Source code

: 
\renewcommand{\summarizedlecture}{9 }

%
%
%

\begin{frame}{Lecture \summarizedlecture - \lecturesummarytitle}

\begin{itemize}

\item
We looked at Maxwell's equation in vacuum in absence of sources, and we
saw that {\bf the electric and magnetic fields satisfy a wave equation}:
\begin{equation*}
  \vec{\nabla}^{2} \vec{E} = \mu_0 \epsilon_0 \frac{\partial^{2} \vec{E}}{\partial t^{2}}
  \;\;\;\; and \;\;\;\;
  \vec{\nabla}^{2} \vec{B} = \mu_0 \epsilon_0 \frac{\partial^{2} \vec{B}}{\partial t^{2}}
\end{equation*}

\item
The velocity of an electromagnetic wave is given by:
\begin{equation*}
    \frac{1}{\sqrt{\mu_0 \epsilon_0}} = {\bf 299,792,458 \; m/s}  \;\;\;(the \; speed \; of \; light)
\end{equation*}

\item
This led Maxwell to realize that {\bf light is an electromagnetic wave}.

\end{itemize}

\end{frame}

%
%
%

What the exercise asks:
Every line of the material that holds "nabla" should be copied out as the answer.

Result of the exercise:
  \vec{\nabla}^{2} \vec{E} = \mu_0 \epsilon_0 \frac{\partial^{2} \vec{E}}{\partial t^{2}}
  \vec{\nabla}^{2} \vec{B} = \mu_0 \epsilon_0 \frac{\partial^{2} \vec{B}}{\partial t^{2}}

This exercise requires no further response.